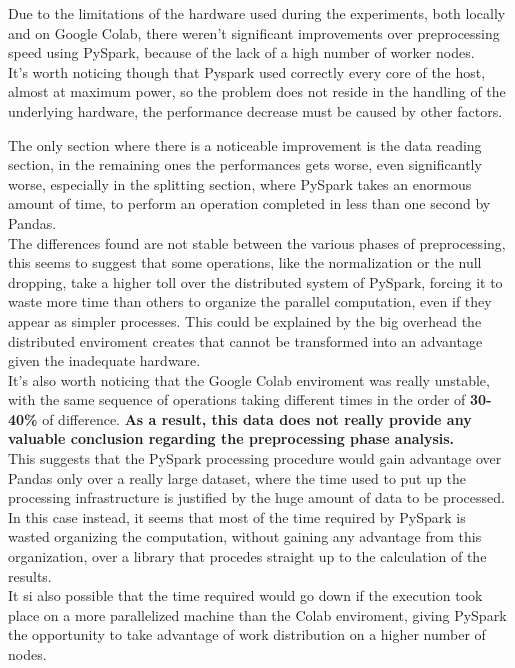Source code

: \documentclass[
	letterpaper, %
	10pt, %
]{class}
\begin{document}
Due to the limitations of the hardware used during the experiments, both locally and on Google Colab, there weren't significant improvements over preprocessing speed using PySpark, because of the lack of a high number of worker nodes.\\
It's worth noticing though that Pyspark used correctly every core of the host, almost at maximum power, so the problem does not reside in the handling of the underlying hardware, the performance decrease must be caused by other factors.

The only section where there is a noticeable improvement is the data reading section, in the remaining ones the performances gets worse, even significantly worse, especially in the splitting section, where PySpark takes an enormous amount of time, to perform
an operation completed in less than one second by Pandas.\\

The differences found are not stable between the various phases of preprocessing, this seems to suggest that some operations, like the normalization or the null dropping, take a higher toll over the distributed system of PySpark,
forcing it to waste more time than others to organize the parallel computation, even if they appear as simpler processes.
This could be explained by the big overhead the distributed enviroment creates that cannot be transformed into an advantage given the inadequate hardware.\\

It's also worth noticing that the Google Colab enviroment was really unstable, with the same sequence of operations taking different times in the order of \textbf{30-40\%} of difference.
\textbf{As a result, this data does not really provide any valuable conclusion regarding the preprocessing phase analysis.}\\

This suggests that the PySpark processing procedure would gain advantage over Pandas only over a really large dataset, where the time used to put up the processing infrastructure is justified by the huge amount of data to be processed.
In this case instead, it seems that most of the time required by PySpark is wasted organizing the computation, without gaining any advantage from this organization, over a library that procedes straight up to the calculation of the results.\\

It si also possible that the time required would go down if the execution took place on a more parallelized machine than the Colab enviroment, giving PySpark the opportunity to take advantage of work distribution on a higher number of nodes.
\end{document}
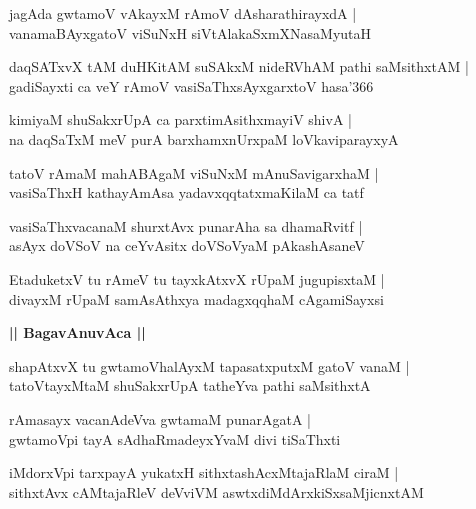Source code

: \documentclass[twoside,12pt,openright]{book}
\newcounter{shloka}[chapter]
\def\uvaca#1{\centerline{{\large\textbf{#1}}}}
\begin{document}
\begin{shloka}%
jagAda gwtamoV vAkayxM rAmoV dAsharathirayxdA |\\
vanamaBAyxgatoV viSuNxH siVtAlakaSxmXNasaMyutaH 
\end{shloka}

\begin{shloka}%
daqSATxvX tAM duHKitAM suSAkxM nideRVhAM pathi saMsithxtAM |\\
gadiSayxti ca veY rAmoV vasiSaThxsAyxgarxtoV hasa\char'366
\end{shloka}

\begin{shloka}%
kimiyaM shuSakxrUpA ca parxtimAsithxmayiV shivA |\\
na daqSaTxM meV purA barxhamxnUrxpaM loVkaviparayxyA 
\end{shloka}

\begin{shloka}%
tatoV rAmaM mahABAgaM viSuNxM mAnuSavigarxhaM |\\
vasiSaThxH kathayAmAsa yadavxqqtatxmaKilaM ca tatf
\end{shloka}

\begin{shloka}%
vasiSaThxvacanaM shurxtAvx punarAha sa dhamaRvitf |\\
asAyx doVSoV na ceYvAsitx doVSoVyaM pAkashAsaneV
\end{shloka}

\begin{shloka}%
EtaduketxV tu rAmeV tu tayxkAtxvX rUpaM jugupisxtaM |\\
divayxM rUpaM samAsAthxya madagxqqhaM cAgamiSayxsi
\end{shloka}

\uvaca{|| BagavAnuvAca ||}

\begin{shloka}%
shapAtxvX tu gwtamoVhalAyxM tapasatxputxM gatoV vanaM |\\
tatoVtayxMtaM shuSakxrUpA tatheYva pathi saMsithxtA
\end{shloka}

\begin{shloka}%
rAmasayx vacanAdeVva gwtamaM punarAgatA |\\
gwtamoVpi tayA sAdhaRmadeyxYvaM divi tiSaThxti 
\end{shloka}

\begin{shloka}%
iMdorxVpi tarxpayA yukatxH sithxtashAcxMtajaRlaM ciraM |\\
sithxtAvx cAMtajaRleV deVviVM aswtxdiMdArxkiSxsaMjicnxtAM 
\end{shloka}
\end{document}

____

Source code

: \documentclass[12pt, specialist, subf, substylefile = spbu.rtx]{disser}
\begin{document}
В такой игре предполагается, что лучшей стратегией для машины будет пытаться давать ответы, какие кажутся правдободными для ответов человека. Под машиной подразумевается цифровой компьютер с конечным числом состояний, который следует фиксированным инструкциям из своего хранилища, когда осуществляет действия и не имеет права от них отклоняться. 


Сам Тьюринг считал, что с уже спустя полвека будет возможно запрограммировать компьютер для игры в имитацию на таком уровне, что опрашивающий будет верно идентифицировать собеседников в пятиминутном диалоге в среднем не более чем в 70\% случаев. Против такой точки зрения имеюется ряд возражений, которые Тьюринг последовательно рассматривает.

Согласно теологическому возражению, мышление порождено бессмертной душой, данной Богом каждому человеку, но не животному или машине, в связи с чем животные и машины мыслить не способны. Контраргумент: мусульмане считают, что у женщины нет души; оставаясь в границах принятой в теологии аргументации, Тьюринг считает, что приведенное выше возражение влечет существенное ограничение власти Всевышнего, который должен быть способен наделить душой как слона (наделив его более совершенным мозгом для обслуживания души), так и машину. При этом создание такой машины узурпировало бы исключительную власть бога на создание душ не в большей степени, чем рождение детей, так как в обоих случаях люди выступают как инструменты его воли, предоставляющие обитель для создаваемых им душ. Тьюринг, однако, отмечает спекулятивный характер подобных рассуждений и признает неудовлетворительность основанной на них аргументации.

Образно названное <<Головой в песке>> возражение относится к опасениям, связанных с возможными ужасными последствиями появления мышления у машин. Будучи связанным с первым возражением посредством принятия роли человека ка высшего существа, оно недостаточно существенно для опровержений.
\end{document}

____

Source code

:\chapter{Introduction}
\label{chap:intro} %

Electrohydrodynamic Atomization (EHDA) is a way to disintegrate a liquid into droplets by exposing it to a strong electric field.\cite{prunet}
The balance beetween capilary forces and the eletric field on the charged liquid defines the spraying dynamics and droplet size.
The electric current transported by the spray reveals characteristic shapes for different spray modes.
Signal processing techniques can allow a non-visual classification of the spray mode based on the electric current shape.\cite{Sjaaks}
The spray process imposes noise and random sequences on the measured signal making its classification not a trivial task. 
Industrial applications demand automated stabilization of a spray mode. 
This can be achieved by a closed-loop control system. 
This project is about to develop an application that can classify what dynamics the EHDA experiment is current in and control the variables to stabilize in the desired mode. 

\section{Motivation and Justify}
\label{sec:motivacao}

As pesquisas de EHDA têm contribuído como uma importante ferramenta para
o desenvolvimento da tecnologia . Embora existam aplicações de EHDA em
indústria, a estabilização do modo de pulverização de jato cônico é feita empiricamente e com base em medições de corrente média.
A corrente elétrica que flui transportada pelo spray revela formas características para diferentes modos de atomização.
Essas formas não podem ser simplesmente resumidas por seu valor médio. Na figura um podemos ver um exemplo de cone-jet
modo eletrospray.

____

Every line of the material that includes the word "does" needs to be copied.

It's worth noticing though that Pyspark used correctly every core of the host, almost at maximum power, so the problem does not reside in the handling of the underlying hardware, the performance decrease must be caused by other factors.
\textbf{As a result, this data does not really provide any valuable conclusion regarding the preprocessing phase analysis.}\\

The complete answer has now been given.